[TASK INPUT]

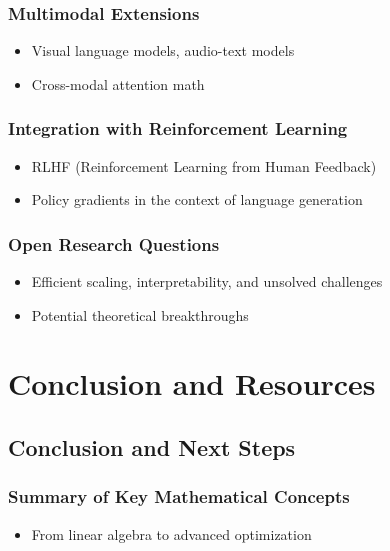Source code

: \documentclass[12pt]{book}
\begin{document}
\section{Multimodal Extensions}
\begin{itemize}
    \item Visual language models, audio-text models
    \item Cross-modal attention math
\end{itemize}

\section{Integration with Reinforcement Learning}
\begin{itemize}
    \item RLHF (Reinforcement Learning from Human Feedback)
    \item Policy gradients in the context of language generation
\end{itemize}

\section{Open Research Questions}
\begin{itemize}
    \item Efficient scaling, interpretability, and unsolved challenges
    \item Potential theoretical breakthroughs
\end{itemize}


\part{Conclusion and Resources}

\chapter{Conclusion and Next Steps}
\section{Summary of Key Mathematical Concepts}
\begin{itemize}
    \item From linear algebra to advanced optimization
\end{itemize}
\end{document}
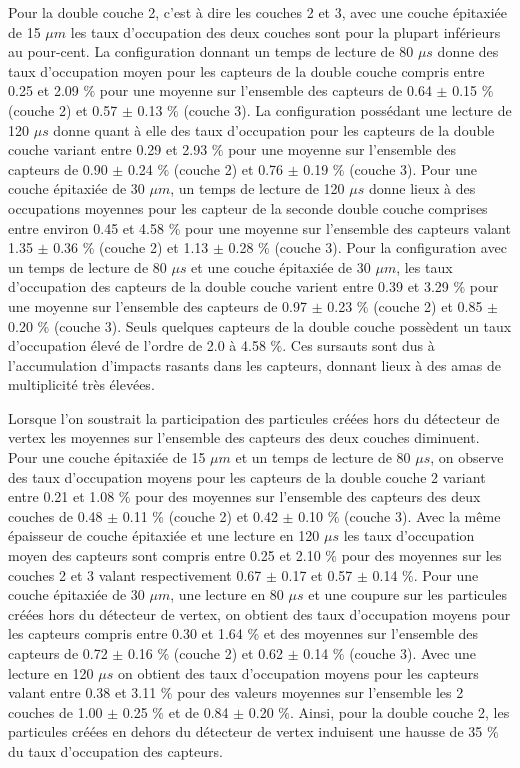   Pour la double couche 2, c'est \`a dire les couches 2 et 3, avec une couche \'epitaxi\'ee de 15 $\mu m$ les taux d'occupation des deux couches sont pour la plupart inf\'erieurs au pour-cent. La configuration donnant un temps de lecture de 80 $\mu s$ donne des taux d'occupation moyen pour les capteurs de la double couche compris entre 0.25 et 2.09 $\%$ pour une moyenne sur l'ensemble des capteurs de 0.64 $\pm$ 0.15 $\%$ (couche 2) et 0.57 $\pm$ 0.13 $\%$ (couche 3). La configuration poss\'edant une lecture de 120 $\mu s$ donne quant \`a elle des taux d'occupation pour les capteurs de la double couche variant entre 0.29 et 2.93 $\%$ pour une moyenne sur l'ensemble des capteurs de 0.90 $\pm$ 0.24 $\%$ (couche 2) et 0.76 $\pm$ 0.19 $\%$ (couche 3). Pour une couche \'epitaxi\'ee de 30 $\mu m$, un temps de lecture de 120 $\mu s$ donne lieux \`a des occupations moyennes pour les capteur de la seconde double couche comprises entre environ 0.45 et 4.58 $\%$ pour une moyenne sur l'ensemble des capteurs valant 1.35 $\pm$ 0.36 $\%$ (couche 2) et 1.13 $\pm$ 0.28 $\%$ (couche 3). Pour la configuration avec un temps de lecture de 80 $\mu s$ et une couche \'epitaxi\'ee de 30 $\mu m$, les taux d'occupation des capteurs de la double couche varient entre 0.39 et 3.29 $\%$ pour une moyenne sur l'ensemble des capteurs de 0.97 $\pm$ 0.23 $\%$ (couche 2) et 0.85 $\pm$ 0.20 $\%$ (couche 3). Seuls quelques capteurs de la double couche poss\`edent un taux d'occupation \'elev\'e de l'ordre de 2.0 \`a 4.58 $\%$. Ces sursauts sont dus \`a l'accumulation d'impacts rasants dans les capteurs, donnant lieux \`a des amas de multiplicit\'e tr\`es \'elev\'ees.
  
  \medskip
  
  Lorsque l'on soustrait la participation des particules cr\'e\'ees hors du d\'etecteur de vertex les moyennes sur l'ensemble des capteurs des deux couches diminuent. Pour une couche \'epitaxi\'ee de 15 $\mu m$ et un temps de lecture de 80 $\mu s$, on observe des taux d'occupation moyens pour les capteurs de la double couche 2 variant entre 0.21 et 1.08 $\%$ pour des moyennes sur l'ensemble des capteurs des deux couches de 0.48 $\pm$ 0.11 $\%$ (couche 2) et 0.42 $\pm$ 0.10 $\%$ (couche 3). Avec la m\^eme \'epaisseur de couche \'epitaxi\'ee et une lecture en 120 $\mu s$ les taux d'occupation moyen des capteurs sont compris entre 0.25 et 2.10 $\%$ pour des moyennes sur les couches 2 et 3 valant respectivement 0.67 $\pm$ 0.17 et 0.57 $\pm$ 0.14 $\%$. Pour une couche \'epitaxi\'ee de 30 $\mu m$, une lecture en 80 $\mu s$ et une coupure sur les particules cr\'e\'ees hors du d\'etecteur de vertex, on obtient des taux d'occupation moyens pour les capteurs compris entre 0.30 et 1.64 $\%$ et des moyennes sur l'ensemble des capteurs de 0.72 $\pm$ 0.16 $\%$ (couche 2) et 0.62 $\pm$ 0.14 $\%$ (couche 3). Avec une lecture en 120 $\mu s$ on obtient des taux d'occupation moyens pour les capteurs valant entre 0.38 et 3.11 $\%$ pour des valeurs moyennes sur l'ensemble les 2 couches de 1.00 $\pm$ 0.25 $\%$ et de 0.84 $\pm$ 0.20 $\%$. Ainsi, pour la double couche 2, les particules cr\'e\'ees en dehors du d\'etecteur de vertex induisent une hausse de 35 $\%$ du taux d'occupation des capteurs.
   
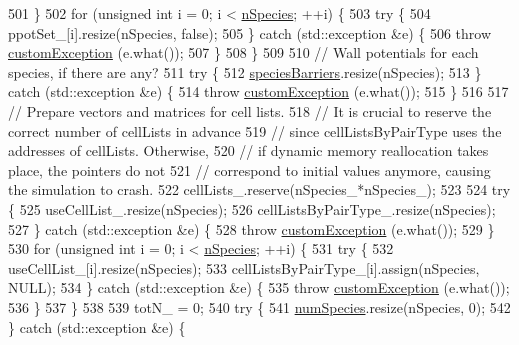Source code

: \begin{DoxyCode}
501     \}
502     \textcolor{keywordflow}{for} (\textcolor{keywordtype}{unsigned} \textcolor{keywordtype}{int} i = 0; i < \hyperlink{classsim_system_ab5e2e9b6204de15520302fe1d51688dd}{nSpecies}; ++i) \{
503         \textcolor{keywordflow}{try} \{
504             ppotSet\_[i].resize(nSpecies, \textcolor{keyword}{false});
505         \} \textcolor{keywordflow}{catch} (std::exception &e) \{
506             \textcolor{keywordflow}{throw} \hyperlink{classcustom_exception}{customException} (e.what());
507         \}
508     \}
509 
510     \textcolor{comment}{// Wall potentials for each species, if there are any?}
511     \textcolor{keywordflow}{try} \{
512         \hyperlink{classsim_system_a5ae652ff4519f39c3862abae32a9581b}{speciesBarriers}.resize(nSpecies);
513     \} \textcolor{keywordflow}{catch} (std::exception &e) \{
514         \textcolor{keywordflow}{throw} \hyperlink{classcustom_exception}{customException} (e.what());
515     \}
516 
517     \textcolor{comment}{// Prepare vectors and matrices for cell lists.}
518     \textcolor{comment}{// It is crucial to reserve the correct number of cellLists in advance}
519     \textcolor{comment}{// since cellListsByPairType uses the addresses of cellLists. Otherwise,}
520     \textcolor{comment}{// if dynamic memory reallocation takes place, the pointers do not}
521     \textcolor{comment}{// correspond to initial values anymore, causing the simulation to crash.}
522     cellLists\_.reserve(nSpecies\_*nSpecies\_);
523 
524     \textcolor{keywordflow}{try} \{
525         useCellList\_.resize(nSpecies);
526         cellListsByPairType\_.resize(nSpecies);
527     \} \textcolor{keywordflow}{catch} (std::exception &e) \{
528         \textcolor{keywordflow}{throw} \hyperlink{classcustom_exception}{customException} (e.what());
529     \}
530     \textcolor{keywordflow}{for} (\textcolor{keywordtype}{unsigned} \textcolor{keywordtype}{int} i = 0; i < \hyperlink{classsim_system_ab5e2e9b6204de15520302fe1d51688dd}{nSpecies}; ++i) \{
531         \textcolor{keywordflow}{try} \{
532             useCellList\_[i].resize(nSpecies);
533             cellListsByPairType\_[i].assign(nSpecies, NULL);
534         \} \textcolor{keywordflow}{catch} (std::exception &e) \{
535             \textcolor{keywordflow}{throw} \hyperlink{classcustom_exception}{customException} (e.what());
536         \}
537     \}
538 
539     totN\_ = 0;
540         \textcolor{keywordflow}{try} \{
541         \hyperlink{classsim_system_a9eea865e6dc1cff377b1e79c4d9c23f0}{numSpecies}.resize(nSpecies, 0);
542     \} \textcolor{keywordflow}{catch} (std::exception &e) \{

\end{DoxyCode}
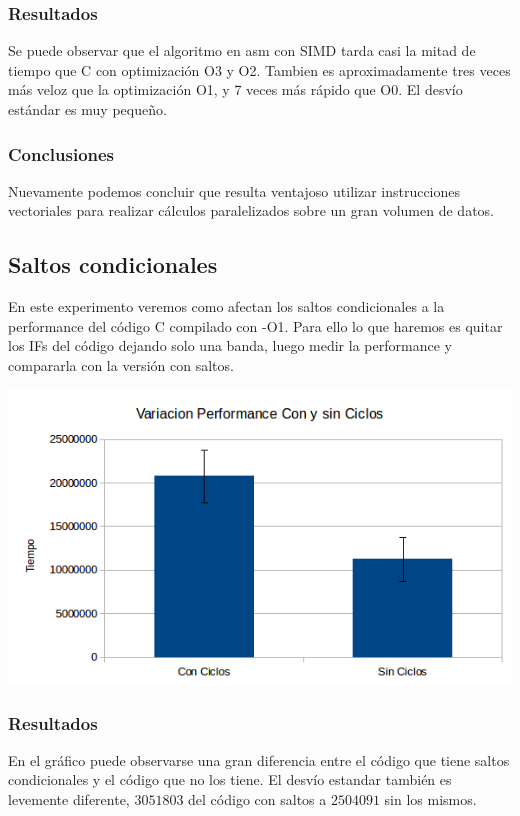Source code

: \documentclass[a4paper]{article}
\begin{document}
\subsubsection{Resultados}
Se puede observar que el algoritmo en asm con SIMD tarda casi la mitad de tiempo que C con optimización O3 y O2. Tambien es aproximadamente tres veces más veloz que la optimización O1, y 7 veces más rápido que O0. El desvío estándar es muy pequeño.

\subsubsection{Conclusiones}

Nuevamente podemos concluir que resulta ventajoso utilizar instrucciones vectoriales para realizar cálculos paralelizados sobre un gran volumen de datos.

\newpage
\subsection{Saltos condicionales}

En este experimento veremos como afectan los saltos condicionales a la performance del código C compilado con -O1. Para ello lo que haremos es quitar los IFs del código dejando solo una banda, luego medir la performance y compararla con la versión con saltos.


  \begin{center}
  \includegraphics[scale=0.66]{Graficos3.1/per.png}
  \end{center}

\subsubsection{Resultados}
En el gráfico puede observarse una gran diferencia entre el código que tiene saltos condicionales y el código que no los tiene. El desvío estandar también es levemente diferente, $3051803$ del código con saltos a $2504091$ sin los mismos.
\end{document}
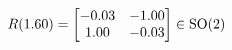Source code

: \documentclass[preview]{standalone}
\begin{document}
\begin{align*}
\special{dvisvgm:raw <g id='unique000'>}R(1.60) = \begin{bmatrix} -0.03 & -1.00 \\ 1.00 & -0.03 \end{bmatrix} \in \text{SO}(2)\special{dvisvgm:raw </g>}
\end{align*}
\end{document}
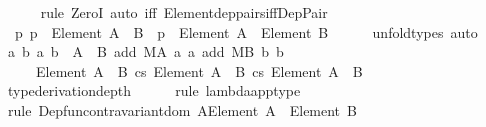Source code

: \begin{isabellebody}
\ \ \ \ \isamarkupfalse%
\ {\isacharparenleft}{\kern0pt}rule\ ZeroI{\isacharparenright}{\kern0pt}\ {\isacharparenleft}{\kern0pt}auto\ iff{\isacharcolon}{\kern0pt}\ Element{\isacharunderscore}{\kern0pt}dep{\isacharunderscore}{\kern0pt}pairs{\isacharunderscore}{\kern0pt}iff{\isacharunderscore}{\kern0pt}Dep{\isacharunderscore}{\kern0pt}Pair{\isacharparenright}{\kern0pt}\isanewline
\ \ \isamarkupfalse%
\ {}{\isacharcolon}{\kern0pt}\ {\isachardoublequoteopen}{\isasymAnd}p{\isachardot}{\kern0pt}\ p\ {\isacharcolon}{\kern0pt}\ Element\ {\isacharparenleft}{\kern0pt}A\ {\isasymtimes}\ B{\isacharparenright}{\kern0pt}\ {\isasymlongleftrightarrow}\ p\ {\isacharcolon}{\kern0pt}\ Element\ A\ {\isasymtimes}\ Element\ B{\isachardoublequoteclose}\isanewline
\ \ \ \ \isamarkupfalse%
\ unfold{\isacharunderscore}{\kern0pt}types\ auto\isanewline
\ \ \isamarkupfalse%
\ {\isachardoublequoteopen}{\isasymlambda}{\isasymlangle}a{}{\isacharcomma}{\kern0pt}\ b{}{\isasymrangle}\ {\isasymlangle}a{}{\isacharcomma}{\kern0pt}\ b{}{\isasymrangle}\ {\isasymin}\ A\ {\isasymtimes}\ B{\isachardot}{\kern0pt}\ {\isasymlangle}add\ MA\ a{}\ a{}{\isacharcomma}{\kern0pt}\ add\ MB\ b{}\ b{}{\isasymrangle}\isanewline
\ \ \ \ {\isacharcolon}{\kern0pt}\ Element\ {\isacharparenleft}{\kern0pt}A\ {\isasymtimes}\ B{\isacharparenright}{\kern0pt}\ {\isasymrightarrow}cs\ Element\ {\isacharparenleft}{\kern0pt}A\ {\isasymtimes}\ B{\isacharparenright}{\kern0pt}\ {\isasymrightarrow}cs\ Element\ {\isacharparenleft}{\kern0pt}A\ {\isasymtimes}\ B{\isacharparenright}{\kern0pt}{\isachardoublequoteclose}\isanewline
\ \ \ \ \isamarkupfalse%
\ {\isacharbrackleft}{\kern0pt}{\isacharbrackleft}{\kern0pt}type{\isacharunderscore}{\kern0pt}derivation{\isacharunderscore}{\kern0pt}depth{\isacharequal}{\kern0pt}{}{\isacharbrackright}{\kern0pt}{\isacharbrackright}{\kern0pt}\isanewline
\ \ \ \ \isamarkupfalse%
\ {\isacharparenleft}{\kern0pt}rule\ lambda{\isacharunderscore}{\kern0pt}app{\isacharunderscore}{\kern0pt}type{\isacharparenright}{\kern0pt}\isanewline
\ \ \ \ \isamarkupfalse%
\ {\isacharparenleft}{\kern0pt}rule\ Dep{\isacharunderscore}{\kern0pt}fun{\isacharunderscore}{\kern0pt}contravariant{\isacharunderscore}{\kern0pt}dom{\isacharbrackleft}{\kern0pt}\ {\isacharquery}{\kern0pt}A{\isacharequal}{\kern0pt}{\isachardoublequoteopen}Element\ A\ {\isasymtimes}\ Element\ B{\isachardoublequoteclose}{\isacharbrackright}{\kern0pt}{\isacharparenright}{\kern0pt}\isanewline

\end{isabellebody}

[/TASK INPUT]

### ASSIGNMENT:
Using the entries above, output exactly the lines between the line holding "Prepare vectors and" and the line holding "if dynamic memory", end lines included, and nothing more.

### SOLUTION:
517     \textcolor{comment}{// Prepare vectors and matrices for cell lists.}
518     \textcolor{comment}{// It is crucial to reserve the correct number of cellLists in advance}
519     \textcolor{comment}{// since cellListsByPairType uses the addresses of cellLists. Otherwise,}
520     \textcolor{comment}{// if dynamic memory reallocation takes place, the pointers do not}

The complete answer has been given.